Allocution du chef de l'ONU qui appelle à soutenir les populations les plus vulnérables du monde alors que les prix de l'énergie s'envolent
Bonjour à toutes et à tous,
C'est un plaisir pour moi de me joindre à vous aujourd'hui pour lancer le troisième rapport du Groupe mondial d’intervention en cas de crise alimentaire, énergétique et financière. Voici ce rapport. Et je tiens à remercier l’Équipe spéciale mondiale d’intervention en cas de crise coordonnée par Rebeca Grynspan, ainsi que l’Équipe qui travaille sur les questions énergétiques d’avoir permis à ce rapport de voir le jour.
La guerre en Ukraine continue à avoir des conséquences dévastatrices sur la population du pays. Chaque jour, des civils meurent dans les circonstances les plus tragiques. Des millions de vies ont été anéanties ou mises en suspens.
Cette guerre est insensée, et nous devons tous faire tout ce qui est en notre pouvoir pour y mettre fin par une solution négociée, conformément à la Charte des Nations Unies et au droit international.

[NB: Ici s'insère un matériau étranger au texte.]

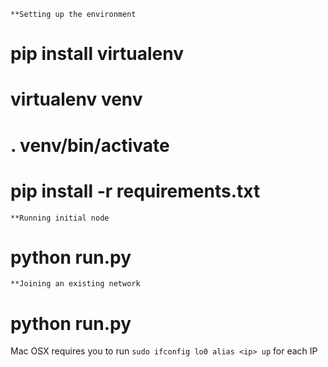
 ```
**Setting up the environment
```
# pip install virtualenv
# virtualenv venv
# . venv/bin/activate
# pip install -r requirements.txt

```
**Running initial node
```
# python run.py <host ip>

```
**Joining an existing network
```
# python run.py <host ip> <seed ip>

Mac OSX requires you to run `sudo ifconfig lo0 alias <ip> up` for each IP
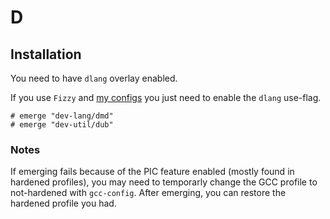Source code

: # D

## Installation

You need to have `dlang` overlay enabled.

If you use `Fizzy` and [my configs](https://github.com/alem0lars/configs)
you just need to enable the `dlang` use-flag.

```ShellSession
# emerge "dev-lang/dmd"
# emerge "dev-util/dub"
```

### Notes

If emerging fails because of the PIC feature enabled (mostly found in hardened
profiles), you may need to temporarly change the GCC profile to not-hardened
with `gcc-config`. After emerging, you can restore the hardened profile you had.
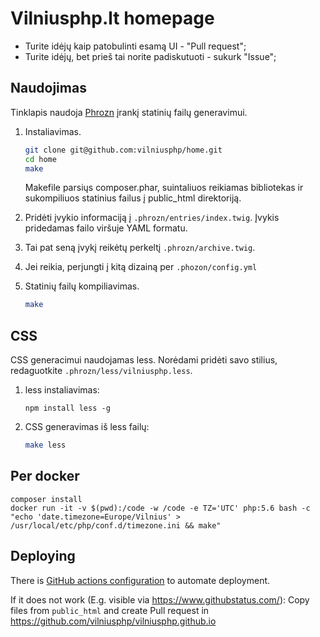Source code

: Vilniusphp.lt homepage
======================

* Turite idėjų kaip patobulinti esamą UI - "Pull request";
* Turite idėjų, bet prieš tai norite padiskutuoti - sukurk "Issue";

Naudojimas
----------

Tinklapis naudoja [Phrozn](https://github.com/farazdagi/phrozn) įrankį statinių
failų generavimui.

1. Instaliavimas.

    ``` sh
    git clone git@github.com:vilniusphp/home.git
    cd home
    make
    ```

    Makefile parsiųs composer.phar, suintaliuos reikiamas bibliotekas ir
    sukompiliuos statinius failus į public_html direktoriją.


2. Pridėti įvykio informaciją į `.phrozn/entries/index.twig`. Įvykis pridedamas
   failo viršuje YAML formatu.

3. Tai pat seną įvykį reikėtų  perkeltį `.phrozn/archive.twig`. 

4. Jei reikia, perjungti į kitą dizainą per `.phozon/config.yml`

5. Statinių failų kompiliavimas.

    ``` sh
    make
    ```

CSS
---

CSS generacimui naudojamas less. Norėdami pridėti savo stilius, redaguotkite
`.phrozn/less/vilniusphp.less`.

1. less instaliavimas: 

    ```
    npm install less -g
    ```

2. CSS generavimas iš less failų:

    ```sh
    make less
    ```

Per docker
----------

```
composer install
docker run -it -v $(pwd):/code -w /code -e TZ='UTC' php:5.6 bash -c "echo 'date.timezone=Europe/Vilnius' > /usr/local/etc/php/conf.d/timezone.ini && make"
```

Deploying
---------

There is [GitHub actions configuration](.github/workflows/update-github-pages.yml) to automate deployment.

If it does not work (E.g. visible via https://www.githubstatus.com/):
Copy files from  `public_html` and create Pull request in https://github.com/vilniusphp/vilniusphp.github.io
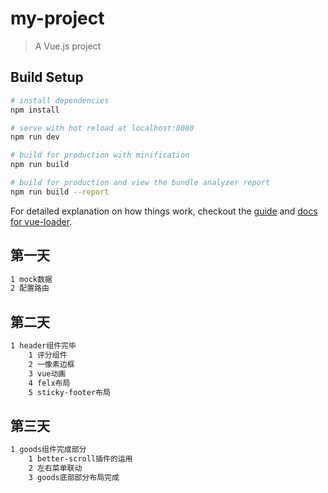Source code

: # my-project

> A Vue.js project

## Build Setup

``` bash
# install dependencies
npm install

# serve with hot reload at localhost:8080
npm run dev

# build for production with minification
npm run build

# build for production and view the bundle analyzer report
npm run build --report
```

For detailed explanation on how things work, checkout the [guide](http://vuejs-templates.github.io/webpack/) and [docs for vue-loader](http://vuejs.github.io/vue-loader).


## 第一天

``` bash
1 mock数据
2 配置路由
```
## 第二天

``` bash
1 header组件完毕
    1 评分组件
    2 一像素边框
    3 vue动画
    4 felx布局
    5 sticky-footer布局
```

## 第三天

``` bash
1 goods组件完成部分
    1 better-scroll插件的运用
    2 左右菜单联动
    3 goods底部部分布局完成
```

Nous faisons tout ce que nous pouvons pour limiter les souffrances et sauver des vies en Ukraine et dans la région grâce à nos opérations humanitaires. Et Martin Griffiths pourra bientôt vous en dire plus sur cet aspect.
Mais cette guerre a également un impact multidimensionnel très important bien au-delà des frontières de l'Ukraine, car elle entraîne une triple crise d'accès à la nourriture, à l'énergie et aux financements.
Partout, le budget des ménages subit les effets de la hausse des prix des denrées alimentaires, des transports et de l'énergie, une hausse alimentée par la dégradation du climat et la guerre.
Les ménages les plus pauvres risquent de mourir de faim et ceux qui disposent de revenus moyens risquent de perdre beaucoup d'argent.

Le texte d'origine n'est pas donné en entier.